Google has faced fallout on Wall Street this week as advertisers put pronounced pressure on the company's policies.
Google is one of the top platforms for digital advertisers, accounting for about 40 percent of all online ad budgets, and 13 percent of display ad budgets, according to eMarketer. Google's YouTube video site ran ads for major brands next to neo-Nazi and jihadist videos, according to The Times of London. Companies like AT&T and Johnson & Johnson have since suspended some digital advertising, and some analysts said the outcry could be a concern for the company's outlook.
Schmidt was asked whether he can ensure that the algorithm doesn't make the same mistake again.

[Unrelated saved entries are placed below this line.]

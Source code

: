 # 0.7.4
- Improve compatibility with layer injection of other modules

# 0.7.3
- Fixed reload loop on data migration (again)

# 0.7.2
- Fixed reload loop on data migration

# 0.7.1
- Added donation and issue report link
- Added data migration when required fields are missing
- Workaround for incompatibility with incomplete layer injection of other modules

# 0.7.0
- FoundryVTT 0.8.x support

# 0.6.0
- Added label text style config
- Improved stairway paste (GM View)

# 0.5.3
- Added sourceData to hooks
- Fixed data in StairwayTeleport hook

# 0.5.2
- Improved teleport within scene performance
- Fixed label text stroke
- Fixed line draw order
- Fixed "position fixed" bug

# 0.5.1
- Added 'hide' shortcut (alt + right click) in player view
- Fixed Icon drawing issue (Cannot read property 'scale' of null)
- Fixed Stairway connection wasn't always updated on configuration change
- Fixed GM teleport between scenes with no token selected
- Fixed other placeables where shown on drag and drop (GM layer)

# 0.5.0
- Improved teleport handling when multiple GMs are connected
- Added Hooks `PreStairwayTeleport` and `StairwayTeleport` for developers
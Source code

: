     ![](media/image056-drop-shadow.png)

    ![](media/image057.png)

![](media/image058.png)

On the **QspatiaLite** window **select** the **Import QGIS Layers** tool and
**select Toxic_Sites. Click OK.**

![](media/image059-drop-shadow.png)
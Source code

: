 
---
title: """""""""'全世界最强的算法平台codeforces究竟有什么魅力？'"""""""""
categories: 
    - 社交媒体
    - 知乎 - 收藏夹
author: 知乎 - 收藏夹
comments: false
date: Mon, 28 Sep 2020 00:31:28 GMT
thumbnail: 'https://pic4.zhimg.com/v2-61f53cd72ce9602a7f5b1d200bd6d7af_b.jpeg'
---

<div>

"We can't guarantee it, but we can get pretty close," he said.
Google has increased the time it takes to manually review ad matching and violations of Google's terms of service, Schmidt said. Hopefully, Google can build products that can move extreme content down in the rankings in a way that's better than what social media does, Schmidt said.
"We're very good at detecting what's the most relevant and what's the least relevant. It should be possible for computers to detect malicious, misleading and incorrect information and essentially have you not see it. We're not arguing for censorship, we're arguing just take it off the page, put it somewhere else...make it harder to find," Schmidt said, adding: "I think we're going to be ok."
Schmidt also appeared on "CBS This Morning," where he discussed the new presidential administration. He said that it was "literally crazy" to not allow talented people to come to America, just because they are foreign.
"It is insane to allow people to stay in other countries who want to come to our country to create companies, and to create new jobs, create wealth, and power our economy," Schmidt said.